(Data records)
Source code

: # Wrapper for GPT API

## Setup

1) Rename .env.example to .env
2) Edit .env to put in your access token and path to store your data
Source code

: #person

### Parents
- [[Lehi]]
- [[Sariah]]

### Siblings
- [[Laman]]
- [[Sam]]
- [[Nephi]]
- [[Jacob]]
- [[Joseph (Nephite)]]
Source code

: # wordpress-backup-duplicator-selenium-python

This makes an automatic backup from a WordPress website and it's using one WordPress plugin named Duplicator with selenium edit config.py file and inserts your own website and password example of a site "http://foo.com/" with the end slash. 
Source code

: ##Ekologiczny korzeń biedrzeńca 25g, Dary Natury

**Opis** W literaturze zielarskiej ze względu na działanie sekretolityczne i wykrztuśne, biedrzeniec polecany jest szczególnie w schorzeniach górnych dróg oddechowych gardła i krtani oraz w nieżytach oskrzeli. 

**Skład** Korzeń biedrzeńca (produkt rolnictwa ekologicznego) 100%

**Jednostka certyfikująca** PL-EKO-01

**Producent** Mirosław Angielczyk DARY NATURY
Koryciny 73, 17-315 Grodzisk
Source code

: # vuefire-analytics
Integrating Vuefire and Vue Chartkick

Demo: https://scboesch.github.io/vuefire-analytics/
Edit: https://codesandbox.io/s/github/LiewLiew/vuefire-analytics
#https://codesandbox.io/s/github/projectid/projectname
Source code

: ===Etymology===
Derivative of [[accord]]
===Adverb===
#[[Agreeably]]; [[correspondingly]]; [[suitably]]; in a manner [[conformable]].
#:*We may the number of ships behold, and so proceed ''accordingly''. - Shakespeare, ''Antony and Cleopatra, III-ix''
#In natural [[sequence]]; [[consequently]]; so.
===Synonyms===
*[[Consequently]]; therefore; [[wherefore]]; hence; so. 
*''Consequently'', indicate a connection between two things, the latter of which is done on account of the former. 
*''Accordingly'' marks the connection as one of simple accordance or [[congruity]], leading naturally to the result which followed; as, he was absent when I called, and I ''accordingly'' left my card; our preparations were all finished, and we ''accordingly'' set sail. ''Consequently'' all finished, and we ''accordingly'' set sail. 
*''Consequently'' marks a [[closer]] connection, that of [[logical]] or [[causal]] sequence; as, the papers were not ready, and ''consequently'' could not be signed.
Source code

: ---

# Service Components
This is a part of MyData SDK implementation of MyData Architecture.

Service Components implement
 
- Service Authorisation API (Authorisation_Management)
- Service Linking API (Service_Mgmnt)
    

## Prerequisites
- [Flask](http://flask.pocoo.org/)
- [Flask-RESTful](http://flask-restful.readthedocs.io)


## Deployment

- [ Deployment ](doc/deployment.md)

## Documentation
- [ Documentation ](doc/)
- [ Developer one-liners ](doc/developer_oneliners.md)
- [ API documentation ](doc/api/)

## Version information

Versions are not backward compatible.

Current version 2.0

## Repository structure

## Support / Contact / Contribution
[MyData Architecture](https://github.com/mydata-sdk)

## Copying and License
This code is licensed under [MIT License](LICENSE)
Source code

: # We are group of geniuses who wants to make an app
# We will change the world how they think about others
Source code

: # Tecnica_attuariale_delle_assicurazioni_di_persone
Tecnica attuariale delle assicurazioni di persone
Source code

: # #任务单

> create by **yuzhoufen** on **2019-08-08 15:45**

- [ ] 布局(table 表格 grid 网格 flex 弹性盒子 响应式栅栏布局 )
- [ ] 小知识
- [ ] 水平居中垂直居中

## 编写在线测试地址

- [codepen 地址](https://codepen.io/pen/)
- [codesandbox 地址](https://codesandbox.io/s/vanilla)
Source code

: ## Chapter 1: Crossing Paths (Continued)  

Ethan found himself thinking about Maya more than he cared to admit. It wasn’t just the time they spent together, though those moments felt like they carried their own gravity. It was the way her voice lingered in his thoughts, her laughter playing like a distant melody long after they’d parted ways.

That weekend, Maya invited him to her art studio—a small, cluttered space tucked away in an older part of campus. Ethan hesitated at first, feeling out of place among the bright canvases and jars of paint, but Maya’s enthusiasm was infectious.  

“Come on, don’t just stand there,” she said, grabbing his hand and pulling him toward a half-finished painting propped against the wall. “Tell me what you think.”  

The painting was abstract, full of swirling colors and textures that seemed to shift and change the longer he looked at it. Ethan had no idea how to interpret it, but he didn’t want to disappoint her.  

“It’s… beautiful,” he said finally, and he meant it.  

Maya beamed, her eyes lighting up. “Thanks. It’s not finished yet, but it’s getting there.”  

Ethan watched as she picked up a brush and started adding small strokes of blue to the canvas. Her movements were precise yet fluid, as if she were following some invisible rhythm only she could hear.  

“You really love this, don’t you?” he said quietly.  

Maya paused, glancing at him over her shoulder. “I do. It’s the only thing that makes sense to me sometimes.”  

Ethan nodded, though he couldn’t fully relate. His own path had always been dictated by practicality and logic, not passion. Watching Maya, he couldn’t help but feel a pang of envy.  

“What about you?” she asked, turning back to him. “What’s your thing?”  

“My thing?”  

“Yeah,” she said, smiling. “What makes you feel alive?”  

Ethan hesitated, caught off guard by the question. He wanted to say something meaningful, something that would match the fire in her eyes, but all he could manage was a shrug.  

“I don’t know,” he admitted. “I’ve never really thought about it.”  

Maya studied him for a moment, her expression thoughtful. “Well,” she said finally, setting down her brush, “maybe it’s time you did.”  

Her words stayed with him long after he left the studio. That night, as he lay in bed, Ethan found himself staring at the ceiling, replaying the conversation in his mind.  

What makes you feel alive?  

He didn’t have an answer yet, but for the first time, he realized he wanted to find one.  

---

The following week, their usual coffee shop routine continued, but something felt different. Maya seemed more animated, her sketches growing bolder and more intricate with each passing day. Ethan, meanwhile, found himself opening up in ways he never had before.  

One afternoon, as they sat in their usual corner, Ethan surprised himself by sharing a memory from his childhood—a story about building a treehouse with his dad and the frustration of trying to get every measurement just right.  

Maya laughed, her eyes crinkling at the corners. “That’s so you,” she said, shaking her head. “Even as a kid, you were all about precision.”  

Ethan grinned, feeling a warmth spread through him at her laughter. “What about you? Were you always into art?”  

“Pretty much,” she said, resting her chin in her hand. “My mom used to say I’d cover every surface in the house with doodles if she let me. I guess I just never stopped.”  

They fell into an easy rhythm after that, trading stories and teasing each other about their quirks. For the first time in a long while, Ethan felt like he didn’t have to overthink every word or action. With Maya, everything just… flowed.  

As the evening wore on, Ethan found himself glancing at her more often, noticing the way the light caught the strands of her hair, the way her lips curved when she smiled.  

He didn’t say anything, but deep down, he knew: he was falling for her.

• **INSTRUCTIONS TO FOLLOW**: Print only these lines, please. They run from the start of the entries above to the line containing "[[wherefore]]; hence; so.", both ends included, and must match exactly.

• **SOLUTION FOR THIS PROBLEM**:
Source code

: # Wrapper for GPT API

## Setup

1) Rename .env.example to .env
2) Edit .env to put in your access token and path to store your data
Source code

: #person

### Parents
- [[Lehi]]
- [[Sariah]]

### Siblings
- [[Laman]]
- [[Sam]]
- [[Nephi]]
- [[Jacob]]
- [[Joseph (Nephite)]]
Source code

: # wordpress-backup-duplicator-selenium-python

This makes an automatic backup from a WordPress website and it's using one WordPress plugin named Duplicator with selenium edit config.py file and inserts your own website and password example of a site "http://foo.com/" with the end slash. 
Source code

: ##Ekologiczny korzeń biedrzeńca 25g, Dary Natury

**Opis** W literaturze zielarskiej ze względu na działanie sekretolityczne i wykrztuśne, biedrzeniec polecany jest szczególnie w schorzeniach górnych dróg oddechowych gardła i krtani oraz w nieżytach oskrzeli. 

**Skład** Korzeń biedrzeńca (produkt rolnictwa ekologicznego) 100%

**Jednostka certyfikująca** PL-EKO-01

**Producent** Mirosław Angielczyk DARY NATURY
Koryciny 73, 17-315 Grodzisk
Source code

: # vuefire-analytics
Integrating Vuefire and Vue Chartkick

Demo: https://scboesch.github.io/vuefire-analytics/
Edit: https://codesandbox.io/s/github/LiewLiew/vuefire-analytics
#https://codesandbox.io/s/github/projectid/projectname
Source code

: ===Etymology===
Derivative of [[accord]]
===Adverb===
#[[Agreeably]]; [[correspondingly]]; [[suitably]]; in a manner [[conformable]].
#:*We may the number of ships behold, and so proceed ''accordingly''. - Shakespeare, ''Antony and Cleopatra, III-ix''
#In natural [[sequence]]; [[consequently]]; so.
===Synonyms===
*[[Consequently]]; therefore; [[wherefore]]; hence; so. 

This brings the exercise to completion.